TOXIC HERBICIDE SPRAYING IN JEFFERSON COUNTY
The August 2019 NHT newsletter was guardedly pleased to announce that Pope Resources promised not to spray glyphosate from helicopters on its clear cuts in Kitsap County for the rest of this year. Their statement prompted the seemingly paranoid question: where will they spray, then? Paranoia justified. Pope announced its intent not only to spray Kitsap parcels from backpacks, but, more egregiously, to aerially spray thousands of acres in Jefferson County, including right near the lake that provides Port Townsend’s drinking water. A hundred people protested at the county commissioners meeting on August 19, while a contingent of protesters stood vigil just outside Pope land off Highway 20 near City Lake. The Port Townsend Leader reported on Jefferson residents’ outrage and lawful protests.

But Pope will be Pope. In what protesters perceived as clearly intentional, after spraying the City Lake clear-cut the helicopter directly sprayed them, as well as a number of cars passing by on the road, with toxic herbicide. Citizens have documented the sprayer’s flagrant violations of regulations (acceptable hours and boundaries for spraying, weather conditions, drift, etc) with time-stamped photos and video. The 3rd man in charge of DNR was on site, joking with a Pope forester during the application. It is the job of county and state government to protect citizens and enforce regulations on the timber companies. It would behoove the DNR to show it cares about its mandate, but the victims of the assault are not holding their breath.

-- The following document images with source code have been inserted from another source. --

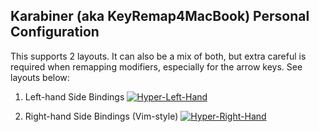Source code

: ## Karabiner (aka KeyRemap4MacBook) Personal Configuration

This supports 2 layouts. It can also be a mix of both, but extra careful is
required when remapping modifiers, especially for the arrow keys. See layouts below:

1. Left-hand Side Bindings
[![Hyper-Left-Hand](http://i.imgur.com/rv176aa.png)](http://i.imgur.com/rv176aa.png)

2. Right-hand Side Bindings (Vim-style)
[![Hyper-Right-Hand](http://i.imgur.com/cA9cfbV.png)](http://i.imgur.com/cA9cfbV.png)

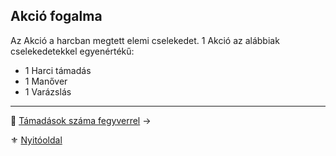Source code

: ## Akció fogalma

Az Akció a harcban megtett elemi cselekedet. 1 Akció az alábbiak cselekedetekkel egyenértékű:
- 1 Harci támadás
- 1 Manőver
- 1 Varázslás

---

🔗 [Támadások száma fegyverrel](063_06_tamadasok_szama_fegyverrel.md) →

⚜️ [Nyitóoldal](start.md)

[1] A landmark United Nations study reports that about 1 million species of plants and animals are at risk of extinction in the next few decades, threatened by human activity.
[2] Sequestration: The increase in greenhouse gases in the atmosphere, particularly carbon dioxide, is considered one of the main causes of global warming. Through the biochemical process of photosynthesis carbon dioxide is taken in by trees and stored (sequestered) as carbon in the trunk, branches, leaves and roots.